- **WHAT THE TASK REQUIRES**: Set down exactly the lines below, from the one containing "- 🟡 Yellow: Feature" through the final line, and include no others.
RECORDS FOR THIS TASK START
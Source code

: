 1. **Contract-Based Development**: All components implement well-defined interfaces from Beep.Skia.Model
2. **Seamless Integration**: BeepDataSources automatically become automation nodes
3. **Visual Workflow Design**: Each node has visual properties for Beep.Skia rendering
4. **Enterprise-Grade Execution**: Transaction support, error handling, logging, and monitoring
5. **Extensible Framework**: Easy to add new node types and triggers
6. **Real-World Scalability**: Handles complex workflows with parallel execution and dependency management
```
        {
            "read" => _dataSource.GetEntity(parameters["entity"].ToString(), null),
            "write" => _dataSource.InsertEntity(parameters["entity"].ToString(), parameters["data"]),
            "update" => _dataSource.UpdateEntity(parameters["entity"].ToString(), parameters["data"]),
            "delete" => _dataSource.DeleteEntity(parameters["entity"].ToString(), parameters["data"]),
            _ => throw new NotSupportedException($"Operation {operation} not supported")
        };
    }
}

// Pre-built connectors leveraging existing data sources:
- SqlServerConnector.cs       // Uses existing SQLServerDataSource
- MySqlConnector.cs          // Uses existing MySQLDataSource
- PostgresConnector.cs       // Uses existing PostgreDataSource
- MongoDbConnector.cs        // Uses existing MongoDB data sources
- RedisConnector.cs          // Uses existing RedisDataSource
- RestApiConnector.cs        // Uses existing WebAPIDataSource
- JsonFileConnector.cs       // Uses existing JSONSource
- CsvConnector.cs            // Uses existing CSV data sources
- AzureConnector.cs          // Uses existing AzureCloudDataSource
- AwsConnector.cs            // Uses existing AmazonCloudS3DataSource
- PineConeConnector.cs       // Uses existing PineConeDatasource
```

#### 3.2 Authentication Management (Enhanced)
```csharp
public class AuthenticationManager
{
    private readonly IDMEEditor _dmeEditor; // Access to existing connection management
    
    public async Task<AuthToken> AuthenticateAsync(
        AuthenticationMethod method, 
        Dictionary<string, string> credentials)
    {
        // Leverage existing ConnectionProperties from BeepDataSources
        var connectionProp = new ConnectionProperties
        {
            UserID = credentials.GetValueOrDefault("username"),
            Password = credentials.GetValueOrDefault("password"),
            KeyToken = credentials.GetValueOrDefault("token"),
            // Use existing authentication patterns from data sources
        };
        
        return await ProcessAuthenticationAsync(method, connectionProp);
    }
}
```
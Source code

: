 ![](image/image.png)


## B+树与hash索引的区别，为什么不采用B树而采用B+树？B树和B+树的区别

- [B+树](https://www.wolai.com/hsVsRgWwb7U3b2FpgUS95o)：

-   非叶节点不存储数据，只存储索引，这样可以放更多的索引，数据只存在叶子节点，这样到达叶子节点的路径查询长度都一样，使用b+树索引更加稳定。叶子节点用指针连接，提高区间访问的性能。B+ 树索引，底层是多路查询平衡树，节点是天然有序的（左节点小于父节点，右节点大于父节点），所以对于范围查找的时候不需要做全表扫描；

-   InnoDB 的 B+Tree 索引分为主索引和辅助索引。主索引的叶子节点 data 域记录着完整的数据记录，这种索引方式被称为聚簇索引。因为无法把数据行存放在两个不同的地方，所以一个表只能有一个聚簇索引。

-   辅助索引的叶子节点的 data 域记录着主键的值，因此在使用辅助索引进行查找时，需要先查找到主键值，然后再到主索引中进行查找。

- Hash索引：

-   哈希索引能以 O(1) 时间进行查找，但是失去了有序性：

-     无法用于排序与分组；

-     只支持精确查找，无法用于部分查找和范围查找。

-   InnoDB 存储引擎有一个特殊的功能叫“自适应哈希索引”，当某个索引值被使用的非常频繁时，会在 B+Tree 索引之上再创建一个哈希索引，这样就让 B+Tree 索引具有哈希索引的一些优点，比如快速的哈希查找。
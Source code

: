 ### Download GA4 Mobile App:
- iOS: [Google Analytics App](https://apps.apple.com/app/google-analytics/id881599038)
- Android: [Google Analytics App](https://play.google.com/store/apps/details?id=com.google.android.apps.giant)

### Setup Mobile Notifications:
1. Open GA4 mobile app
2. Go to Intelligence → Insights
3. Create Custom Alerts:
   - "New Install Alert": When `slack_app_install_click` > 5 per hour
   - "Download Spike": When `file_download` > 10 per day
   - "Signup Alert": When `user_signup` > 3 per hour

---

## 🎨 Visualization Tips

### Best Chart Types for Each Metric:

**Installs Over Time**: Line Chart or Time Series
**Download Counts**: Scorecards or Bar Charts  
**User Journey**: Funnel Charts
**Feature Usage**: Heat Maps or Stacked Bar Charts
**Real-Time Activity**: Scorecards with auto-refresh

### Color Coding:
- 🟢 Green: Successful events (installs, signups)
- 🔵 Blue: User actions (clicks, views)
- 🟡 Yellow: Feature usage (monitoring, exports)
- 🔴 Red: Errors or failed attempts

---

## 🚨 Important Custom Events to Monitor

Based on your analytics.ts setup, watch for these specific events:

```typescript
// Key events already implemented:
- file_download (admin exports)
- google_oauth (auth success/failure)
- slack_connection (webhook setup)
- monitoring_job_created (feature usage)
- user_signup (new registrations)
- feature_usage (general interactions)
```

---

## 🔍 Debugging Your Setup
RECORDS FOR THIS TASK END
- **RESULT FOR THIS EXERCISE**:
- 🟡 Yellow: Feature usage (monitoring, exports)
- 🔴 Red: Errors or failed attempts

---

## 🚨 Important Custom Events to Monitor

Based on your analytics.ts setup, watch for these specific events:

```typescript
// Key events already implemented:
- file_download (admin exports)
- google_oauth (auth success/failure)
- slack_connection (webhook setup)
- monitoring_job_created (feature usage)
- user_signup (new registrations)
- feature_usage (general interactions)
```

---

## 🔍 Debugging Your Setup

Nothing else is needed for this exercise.